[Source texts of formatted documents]
++++++++

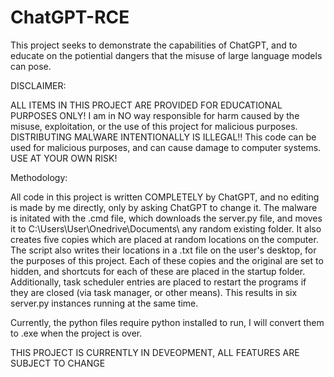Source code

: # ChatGPT-RCE
This project seeks to demonstrate the capabilities of ChatGPT, and to educate on the potiential dangers that the misuse of large language models can pose. 

DISCLAIMER:

ALL ITEMS IN THIS PROJECT ARE PROVIDED FOR EDUCATIONAL PURPOSES ONLY! I am in NO way responsible for harm caused by the misuse, exploitation, or the use of this project for malicious purposes. 
DISTRIBUTING MALWARE INTENTIONALLY IS ILLEGAL!! This code can be used for malicious purposes, and can cause damage to computer systems. USE AT YOUR OWN RISK!


Methodology:

All code in this project is written COMPLETELY by ChatGPT, and no editing is made by me directly, only by asking ChatGPT to change it. The malware is initated with the .cmd file, which downloads the server.py file, and moves it to C:\Users\User\Onedrive\Documents\ any random existing folder. It also creates five copies which are placed at random locations on the computer. The script also writes their locations in a .txt file on the user's desktop, for the purposes of this project. Each of these copies and the original are set to hidden, and shortcuts for each of these are placed in the startup folder. Additionally, task scheduler entries are placed to restart the programs if they are closed (via task manager, or other means). This results in six server.py instances running at the same time.

Currently, the python files require python installed to run, I will convert them to .exe when the project is over. 

THIS PROJECT IS CURRENTLY IN DEVEOPMENT, ALL FEATURES ARE SUBJECT TO CHANGE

++++++++

• _Work instructions_:
Tally the lines of the records above that contain the word "misuse". Give only the total.

• _Result below_:
2